Bei dem Besuch Bachs wurde die Teilnahme Nordkoreas an den Olympischen Spielen 2020 in Tokio sowie an den Winterspielen in Peking 2022 vereinbart. Bach zufolge soll es wie bei den Winterspielen in Südkorea zu einem gemeinsamen Einlauf der Teams aus Süd- und Nordkorea sowie zu gemischten Teams kommen. Die "starke Botschaft des Friedens", die von den Spielen in Pyeongchang ausgegangen sei, solle wiederholt werden, sagte der IOC-Chef nach dem Besuch.

Bei Menschenrechtlern in Japan und in Südkorea wird indes die "blauäugige" Begeisterung über die olympische Friedensdividende auf der koreanischen Halbinsel kritisch gesehen. Vor allem die propagandistische Ausschlachtung des Treffens Bachs mit Nordkoreas Führer Kim Jong Un ist für Ken Kato, Leiter der NGO "Human Rights in Asia" und Mitglied der Internationalen  Koalition gegen Verbrechen gegen die Menschlichkeit in Nordkorea, schwer erträglich.

"Schon das Foto des Handschlags zwischen Bach und dem blutigen Diktator war schlimm genug, aber es wurde noch übertroffen von dem Foto der beiden lächelnd beim gemeinsamen Spaziergang, das im nordkoreanischen Parteiorgan Rodong Sinmun abgedruckt wurde", sagte Kato gegenüber der DW. Damit nicht genug, habe die nordkoreanische Nachrichtenagentur  KCNA formuliert, dass Kim den IOC-Chef "empfangen" habe.

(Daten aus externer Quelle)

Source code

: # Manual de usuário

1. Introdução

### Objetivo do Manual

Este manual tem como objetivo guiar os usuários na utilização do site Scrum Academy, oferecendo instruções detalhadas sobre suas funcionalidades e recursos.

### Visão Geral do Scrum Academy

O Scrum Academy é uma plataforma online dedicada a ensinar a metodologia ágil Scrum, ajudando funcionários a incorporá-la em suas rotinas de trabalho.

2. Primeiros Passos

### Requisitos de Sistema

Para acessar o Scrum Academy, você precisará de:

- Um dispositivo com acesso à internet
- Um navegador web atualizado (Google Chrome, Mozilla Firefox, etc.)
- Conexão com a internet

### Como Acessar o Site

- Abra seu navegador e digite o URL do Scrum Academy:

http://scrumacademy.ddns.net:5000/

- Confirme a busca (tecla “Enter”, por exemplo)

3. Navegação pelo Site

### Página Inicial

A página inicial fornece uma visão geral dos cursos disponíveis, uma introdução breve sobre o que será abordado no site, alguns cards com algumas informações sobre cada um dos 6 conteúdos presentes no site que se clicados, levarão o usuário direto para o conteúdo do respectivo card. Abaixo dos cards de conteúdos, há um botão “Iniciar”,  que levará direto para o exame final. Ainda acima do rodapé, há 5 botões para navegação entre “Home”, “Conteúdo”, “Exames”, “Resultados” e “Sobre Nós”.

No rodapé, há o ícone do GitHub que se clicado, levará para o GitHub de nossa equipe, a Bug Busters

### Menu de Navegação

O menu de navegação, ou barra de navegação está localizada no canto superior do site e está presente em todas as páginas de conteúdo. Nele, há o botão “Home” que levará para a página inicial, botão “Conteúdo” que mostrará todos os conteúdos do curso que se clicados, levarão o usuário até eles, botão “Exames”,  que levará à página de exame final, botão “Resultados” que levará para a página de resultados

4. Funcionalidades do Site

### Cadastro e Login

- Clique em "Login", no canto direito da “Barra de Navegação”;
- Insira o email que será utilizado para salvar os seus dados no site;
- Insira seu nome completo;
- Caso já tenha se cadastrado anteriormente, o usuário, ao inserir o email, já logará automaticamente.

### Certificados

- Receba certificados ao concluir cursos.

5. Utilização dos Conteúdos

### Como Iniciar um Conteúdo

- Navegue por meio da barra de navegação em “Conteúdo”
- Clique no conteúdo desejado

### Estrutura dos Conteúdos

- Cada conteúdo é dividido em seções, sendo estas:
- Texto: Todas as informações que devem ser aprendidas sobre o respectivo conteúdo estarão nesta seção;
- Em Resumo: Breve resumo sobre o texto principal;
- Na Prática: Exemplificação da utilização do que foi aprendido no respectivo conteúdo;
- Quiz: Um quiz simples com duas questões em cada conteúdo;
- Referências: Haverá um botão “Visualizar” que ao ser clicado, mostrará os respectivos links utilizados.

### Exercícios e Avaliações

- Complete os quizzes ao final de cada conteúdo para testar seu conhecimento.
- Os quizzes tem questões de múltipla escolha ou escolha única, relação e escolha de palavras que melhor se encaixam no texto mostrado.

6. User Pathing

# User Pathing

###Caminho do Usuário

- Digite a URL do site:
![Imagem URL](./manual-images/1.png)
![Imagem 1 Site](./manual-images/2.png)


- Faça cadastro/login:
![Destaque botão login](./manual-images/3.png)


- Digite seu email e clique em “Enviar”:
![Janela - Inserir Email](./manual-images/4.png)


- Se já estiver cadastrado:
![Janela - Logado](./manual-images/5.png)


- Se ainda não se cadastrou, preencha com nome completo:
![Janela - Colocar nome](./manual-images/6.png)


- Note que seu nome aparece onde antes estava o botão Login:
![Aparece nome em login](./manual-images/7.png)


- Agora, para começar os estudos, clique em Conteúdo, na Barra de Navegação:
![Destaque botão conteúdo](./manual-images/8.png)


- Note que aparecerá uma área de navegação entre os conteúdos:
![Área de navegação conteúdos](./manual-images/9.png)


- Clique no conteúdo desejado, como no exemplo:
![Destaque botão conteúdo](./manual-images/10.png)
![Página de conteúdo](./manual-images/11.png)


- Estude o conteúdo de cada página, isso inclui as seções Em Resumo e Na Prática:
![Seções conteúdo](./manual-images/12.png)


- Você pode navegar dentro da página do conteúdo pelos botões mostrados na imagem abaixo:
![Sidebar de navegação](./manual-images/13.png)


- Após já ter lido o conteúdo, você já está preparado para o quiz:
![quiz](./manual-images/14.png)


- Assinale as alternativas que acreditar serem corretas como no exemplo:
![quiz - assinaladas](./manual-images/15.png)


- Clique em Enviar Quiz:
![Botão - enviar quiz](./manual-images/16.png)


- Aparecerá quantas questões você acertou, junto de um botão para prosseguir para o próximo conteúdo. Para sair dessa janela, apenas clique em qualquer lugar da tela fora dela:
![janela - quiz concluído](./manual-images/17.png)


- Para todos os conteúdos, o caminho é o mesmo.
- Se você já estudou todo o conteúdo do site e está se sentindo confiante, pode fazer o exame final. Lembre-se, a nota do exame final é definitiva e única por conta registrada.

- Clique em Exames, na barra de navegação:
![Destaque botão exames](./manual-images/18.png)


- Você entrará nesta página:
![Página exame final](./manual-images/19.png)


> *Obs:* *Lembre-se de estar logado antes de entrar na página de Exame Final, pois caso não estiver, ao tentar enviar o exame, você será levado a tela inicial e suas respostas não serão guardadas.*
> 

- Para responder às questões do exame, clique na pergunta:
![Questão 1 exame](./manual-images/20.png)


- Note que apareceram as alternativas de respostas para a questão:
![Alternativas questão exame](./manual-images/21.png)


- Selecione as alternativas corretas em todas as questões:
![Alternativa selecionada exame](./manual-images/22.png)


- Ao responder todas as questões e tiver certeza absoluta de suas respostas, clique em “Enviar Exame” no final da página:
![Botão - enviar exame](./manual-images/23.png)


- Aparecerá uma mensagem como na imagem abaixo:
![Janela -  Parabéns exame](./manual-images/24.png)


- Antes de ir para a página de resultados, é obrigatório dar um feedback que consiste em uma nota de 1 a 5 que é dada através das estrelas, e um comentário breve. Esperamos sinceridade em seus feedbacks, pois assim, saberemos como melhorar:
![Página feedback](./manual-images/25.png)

Dabei habe letzterer "gegenüber dem geschätzten Vorsitzenden seinen herzlichsten Dank" dafür geäußert, dass er den nordkoreanischen Athleten die Teilnahme an den Spielen in Südkorea gestattet habe, auf dass sie zu einem Symbol des Friedens wurden.

IOC-Präsident Bach zu Besuch in Nordkorea
Thomas Bach im Gespräch mit Nordkoreas Sportminister Kim Il GukBild: picture-alliance/dpa/AP/J. Chol Jin

"Aufwertung eines Terror-Regimes"

Auch Japans Premier Shinzo Abe fühlte sich veranlasst, Bach nach dessen Nordkorea-Visite telefonisch daran zu erinnern, "die Gefühle des japanischen Volkes zu berücksichtigen." Hintergrund sind dieser Reaktionen sind zum einen die Entführungen von bis zu 100 Japanern durch Nordkorea in den 70er Jahren mit dem Ziel, sie beziehungsweise ihre Nachkommen zu Spionen für Nordkorea umzufunktionieren. Diese Affäre belastet die bilateralen Beziehungen bis heute. 2002 gab Nordkorea die Entführung von 13 Japanern zu und erlaubte fünf von ihnen die Rückkehr. Die übrigen wären angeblich auf natürlichem Wege oder bei Unfällen ums Leben gekommen. Japan verlangt dagegen vollständige Aufklärung über das Schicksal der Verschleppten.

Zum anderen, und dies ist der Hauptgrund für die Empörung Katos, werde durch das Treffen mit Bach ein Terror-Regime aufgewertet, das laut einem UN-Bericht von 2014 Verbrechen gegen die Menschlichkeit in einem Ausmaß verübt, das in der Gegenwart keine Parallele hat. Das Regime der Demokratischen Volksrepublik Korea (DVRK) terrorisiert demnach die eigene Bevölkerung mit Mord, Folter, Versklavung und willkürlicher Inhaftierung. Mit seinem Besuch habe IOC-Chef Bach diese dokumentierten Menschenrechtsverletzungen des nordkoreanischen Regimes ignoriert, kritisiert Kato, der diese Sicht auch dem IOC schriftlich mitgeteilt hat und auf Antwort wartet.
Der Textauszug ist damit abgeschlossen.